How does an infantryman—a grunt, if you will—who spent a better part of his twenties getting shot at, blown up, and in a war zone only to come back with a case of PTSD and a feeling of worthlessness and failure become successful? You find a passion, a place and a purpose and you execute the hell out of it. When I integrated into the civilian world in 2011, I was fortunate enough to form a new band of brothers and sisters. People stepped up to help me uncover the dormant skill sets that I always had just never knew how to tap into.

For me, healing and transitioning came in the form of entrepreneurship and education. I started to build things; to help people chase down their dreams and hope. I realized that I could create a better world for my wife and kids through building things of impact. I became a part of teams who poured their heart and souls into disrupting the way we do entrepreneurship and education. I stood back in the face of traditional academics and business models the way I looked down the alley of streets in Iraq, and decided that fighting for survival on the battlefield was no different than fighting for the next generation of business leaders, political activist, philanthropist, doctors, teachers, mechanics…you get the idea.
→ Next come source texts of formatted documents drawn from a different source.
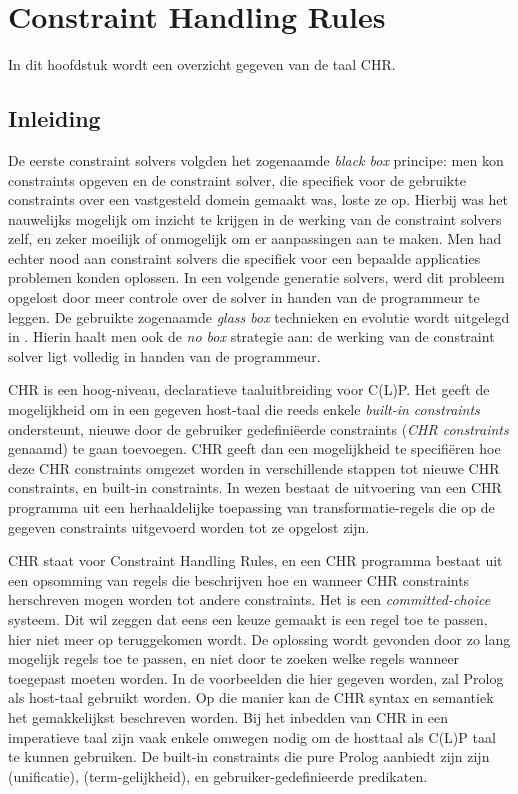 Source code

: \chapter{Constraint Handling Rules} \label{chap:chr}

In dit hoofdstuk wordt een overzicht gegeven van de taal CHR.

\section{Inleiding}

De eerste constraint solvers volgden het zogenaamde {\em black box} principe: men kon constraints opgeven en de constraint solver, die specifiek voor de gebruikte constraints over een vastgesteld domein gemaakt was, loste ze op. Hierbij was het nauwelijks mogelijk om inzicht te krijgen in de werking van de constraint solvers zelf, en zeker moeilijk of onmogelijk om er aanpassingen aan te maken. Men had echter nood aan constraint solvers die specifiek voor een bepaalde applicaties problemen konden oplossen. In een volgende generatie solvers, werd dit probleem opgelost door meer controle over de solver in handen van de programmeur te leggen. De gebruikte zogenaamde  {\em glass box} technieken en evolutie wordt uitgelegd in \cite{chr}. Hierin haalt men ook de {\em no box} strategie aan: de werking van de constraint solver ligt volledig in handen van de programmeur.

CHR is een hoog-niveau, declaratieve taaluitbreiding voor C(L)P. Het geeft de mogelijkheid om in een gegeven host-taal die reeds enkele {\em built-in constraints} ondersteunt, nieuwe door de gebruiker gedefini\"eerde constraints ({\em CHR constraints} genaamd) te gaan toevoegen. CHR geeft dan een mogelijkheid te specifi\"eren hoe deze CHR constraints omgezet worden in verschillende stappen tot nieuwe CHR constraints, en built-in constraints. In wezen bestaat de uitvoering van een CHR programma uit een herhaaldelijke toepassing van transformatie-regels die op de gegeven constraints uitgevoerd worden tot ze opgelost zijn.

CHR staat voor Constraint Handling Rules, en een CHR programma bestaat uit een opsomming van regels die beschrijven hoe en wanneer CHR constraints herschreven mogen worden tot andere constraints. Het is een {\em committed-choice} systeem. Dit wil zeggen dat eens een keuze gemaakt is een regel toe te passen, hier niet meer op teruggekomen wordt. De oplossing wordt gevonden door zo lang mogelijk regels toe te passen, en niet door te zoeken welke regels wanneer toegepast moeten worden. In de voorbeelden die hier gegeven worden, zal Prolog als host-taal gebruikt worden. Op die manier kan de CHR syntax en semantiek het gemakkelijkst beschreven worden. Bij het inbedden van CHR in een imperatieve taal zijn vaak enkele omwegen nodig om de hosttaal als C(L)P taal te kunnen gebruiken. De built-in constraints die pure Prolog aanbiedt zijn zijn \code{=} (unificatie), \code{==} (term-gelijkheid), en gebruiker-gedefinieerde predikaten.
Over the course of the last six years I have helped build businesses, entrepreneurship programs, a high school and now an education foundation. I consider myself to be pretty successful and it is attributed to two things: the lessons I learned in the military, and a support system that won’t let me quit.
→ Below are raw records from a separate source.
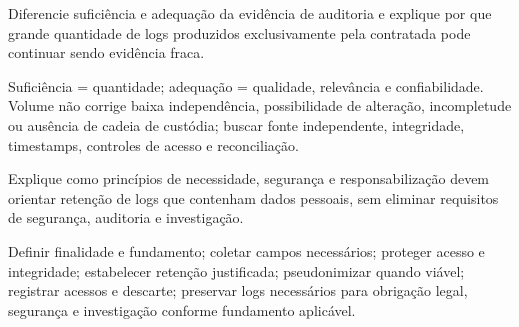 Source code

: \begin{discursiva}
Diferencie suficiência e adequação da evidência de auditoria e explique por que grande quantidade de logs produzidos exclusivamente pela contratada pode continuar sendo evidência fraca.
\end{discursiva}
\begin{resumo}[Espelho Q5]Suficiência = quantidade; adequação = qualidade, relevância e confiabilidade. Volume não corrige baixa independência, possibilidade de alteração, incompletude ou ausência de cadeia de custódia; buscar fonte independente, integridade, timestamps, controles de acesso e reconciliação.\end{resumo}

\begin{discursiva}
Explique como princípios de necessidade, segurança e responsabilização devem orientar retenção de logs que contenham dados pessoais, sem eliminar requisitos de segurança, auditoria e investigação.
\end{discursiva}
\begin{resumo}[Espelho Q6]Definir finalidade e fundamento; coletar campos necessários; proteger acesso e integridade; estabelecer retenção justificada; pseudonimizar quando viável; registrar acessos e descarte; preservar logs necessários para obrigação legal, segurança e investigação conforme fundamento aplicável.\end{resumo}
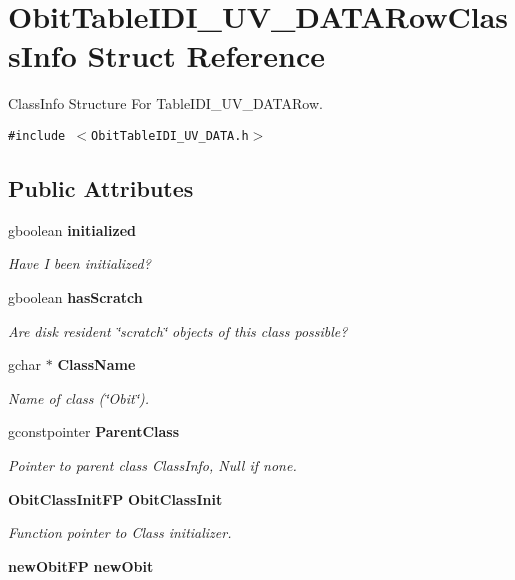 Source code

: \section{Obit\-Table\-IDI\_\-UV\_\-DATARow\-Class\-Info Struct Reference}
\label{structObitTableIDI__UV__DATARowClassInfo}
Class\-Info Structure For Table\-IDI\_\-UV\_\-DATARow.  


{\tt \#include $<$Obit\-Table\-IDI\_\-UV\_\-DATA.h$>$}

\subsection*{Public Attributes}
\begin{CompactItemize}
\item 
gboolean {\bf initialized}
\begin{CompactList}\small\item\em Have I been initialized? \item\end{CompactList}\item 
gboolean {\bf has\-Scratch}
\begin{CompactList}\small\item\em Are disk resident \char`\"{}scratch\char`\"{} objects of this class possible? \item\end{CompactList}\item 
gchar $\ast$ {\bf Class\-Name}
\begin{CompactList}\small\item\em Name of class (\char`\"{}Obit\char`\"{}). \item\end{CompactList}\item 
gconstpointer {\bf Parent\-Class}
\begin{CompactList}\small\item\em Pointer to parent class Class\-Info, Null if none. \item\end{CompactList}\item 
{\bf Obit\-Class\-Init\-FP} {\bf Obit\-Class\-Init}
\begin{CompactList}\small\item\em Function pointer to Class initializer. \item\end{CompactList}\item 
{\bf new\-Obit\-FP} {\bf new\-Obit}

\end{CompactItemize}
In the end, your purpose can’t be defined by anyone else. You have to find your purpose, but you also cannot do it alone. Pride goes a long way but stops just short of getting you to success. There is a whole world out there that is ready for veterans to come in and disrupt it in the best way possible, we just have to be willing to do it. Contrary to popular belief, the world isn’t against us. They want nothing more than to make us feel like the place we agreed to go protect feels like home. Reach out and find what you love; trial and error is no different than dry, blank, live iterations during a field problem. Continue to improve upon your skill sets. Be a subject matter expert at your life. That will make the transition less scary.

The toughest battle I have ever fought is the one of transition and I am still fighting today. I will never truly beat PTSD; I will never really be a civilian; but now I am equipped with a purpose, a foundation and a network of support and I am ready to take on the rest of this battle called life.